* **ACTION ITEM**
Print out each entry below exactly; do not carry over any image.

* **RECORDS**

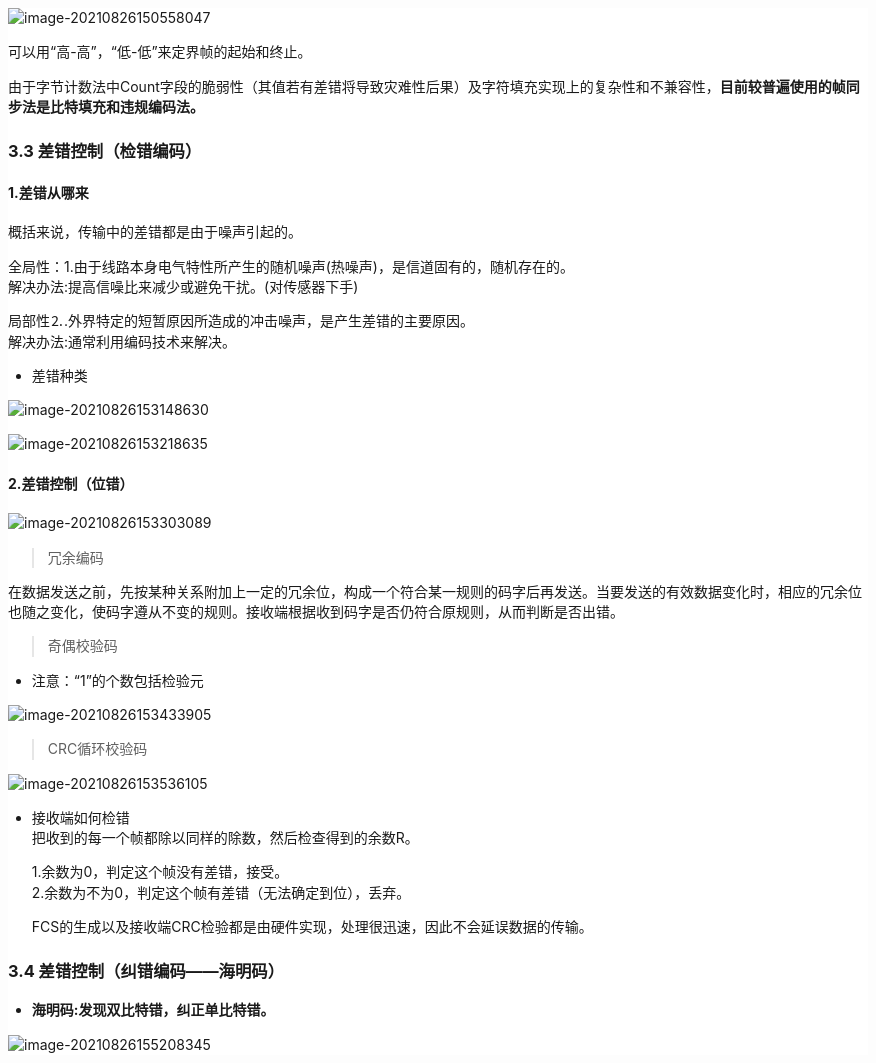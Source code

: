 ![image-20210826150558047](https://img-blog.csdnimg.cn/img_convert/b8e95c948fe295149000d7fd6a201d33.png)

可以用“高-高”，“低-低”来定界帧的起始和终止。

由于字节计数法中Count字段的脆弱性（其值若有差错将导致灾难性后果）及字符填充实现上的复杂性和不兼容性，**目前较普遍使用的帧同步法是比特填充和违规编码法。**

### 3.3 差错控制（检错编码）

#### 1.差错从哪来

概括来说，传输中的差错都是由于噪声引起的。

全局性：1.由于线路本身电气特性所产生的随机噪声(热噪声)，是信道固有的，随机存在的。  
解决办法:提高信噪比来减少或避免干扰。(对传感器下手)

局部性⒉.外界特定的短暂原因所造成的冲击噪声，是产生差错的主要原因。  
解决办法:通常利用编码技术来解决。

-   差错种类

![image-20210826153148630](https://img-blog.csdnimg.cn/img_convert/26e547088c9775273f6b3d6be4ad6df4.png)

![image-20210826153218635](https://img-blog.csdnimg.cn/img_convert/ff8ae111b4bceec5ec15a6ce84d65597.png)

#### 2.差错控制（位错）

![image-20210826153303089](https://img-blog.csdnimg.cn/img_convert/f8e5c1d8a06cc1dd4fde3609c932433e.png)

> 冗余编码

在数据发送之前，先按某种关系附加上一定的冗余位，构成一个符合某一规则的码字后再发送。当要发送的有效数据变化时，相应的冗余位也随之变化，使码字遵从不变的规则。接收端根据收到码字是否仍符合原规则，从而判断是否出错。

> 奇偶校验码

-   注意：“1”的个数包括检验元

![image-20210826153433905](https://img-blog.csdnimg.cn/img_convert/264d5e7ad0203b9ac1dde497f71b6524.png)

> CRC循环校验码

![image-20210826153536105](https://img-blog.csdnimg.cn/img_convert/1873c871f6d008659b95f951e4b67975.png)

-   接收端如何检错  
    把收到的每一个帧都除以同样的除数，然后检查得到的余数R。
    
    1.余数为0，判定这个帧没有差错，接受。  
    2.余数为不为0，判定这个帧有差错（无法确定到位），丢弃。
    
    FCS的生成以及接收端CRC检验都是由硬件实现，处理很迅速，因此不会延误数据的传输。
    

### 3.4 差错控制（纠错编码——海明码）

-   **海明码:发现双比特错，纠正单比特错。**

![image-20210826155208345](https://img-blog.csdnimg.cn/img_convert/7e0b0912f443e58ce341f5c5cc1199ed.png)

* **SOLUTION TO THIS TASK**
Source code

: ![image-20210826150558047](https://img-blog.csdnimg.cn/img_convert/b8e95c948fe295149000d7fd6a201d33.png)

可以用“高-高”，“低-低”来定界帧的起始和终止。

由于字节计数法中Count字段的脆弱性（其值若有差错将导致灾难性后果）及字符填充实现上的复杂性和不兼容性，**目前较普遍使用的帧同步法是比特填充和违规编码法。**

### 3.3 差错控制（检错编码）

#### 1.差错从哪来

概括来说，传输中的差错都是由于噪声引起的。

全局性：1.由于线路本身电气特性所产生的随机噪声(热噪声)，是信道固有的，随机存在的。  
解决办法:提高信噪比来减少或避免干扰。(对传感器下手)

局部性⒉.外界特定的短暂原因所造成的冲击噪声，是产生差错的主要原因。  
解决办法:通常利用编码技术来解决。

-   差错种类

![image-20210826153148630](https://img-blog.csdnimg.cn/img_convert/26e547088c9775273f6b3d6be4ad6df4.png)

![image-20210826153218635](https://img-blog.csdnimg.cn/img_convert/ff8ae111b4bceec5ec15a6ce84d65597.png)

#### 2.差错控制（位错）

![image-20210826153303089](https://img-blog.csdnimg.cn/img_convert/f8e5c1d8a06cc1dd4fde3609c932433e.png)

> 冗余编码

在数据发送之前，先按某种关系附加上一定的冗余位，构成一个符合某一规则的码字后再发送。当要发送的有效数据变化时，相应的冗余位也随之变化，使码字遵从不变的规则。接收端根据收到码字是否仍符合原规则，从而判断是否出错。

> 奇偶校验码

-   注意：“1”的个数包括检验元

![image-20210826153433905](https://img-blog.csdnimg.cn/img_convert/264d5e7ad0203b9ac1dde497f71b6524.png)

> CRC循环校验码

![image-20210826153536105](https://img-blog.csdnimg.cn/img_convert/1873c871f6d008659b95f951e4b67975.png)

-   接收端如何检错  
    把收到的每一个帧都除以同样的除数，然后检查得到的余数R。
    
    1.余数为0，判定这个帧没有差错，接受。  
    2.余数为不为0，判定这个帧有差错（无法确定到位），丢弃。
    
    FCS的生成以及接收端CRC检验都是由硬件实现，处理很迅速，因此不会延误数据的传输。
    

### 3.4 差错控制（纠错编码——海明码）

-   **海明码:发现双比特错，纠正单比特错。**

![image-20210826155208345](https://img-blog.csdnimg.cn/img_convert/7e0b0912f443e58ce341f5c5cc1199ed.png)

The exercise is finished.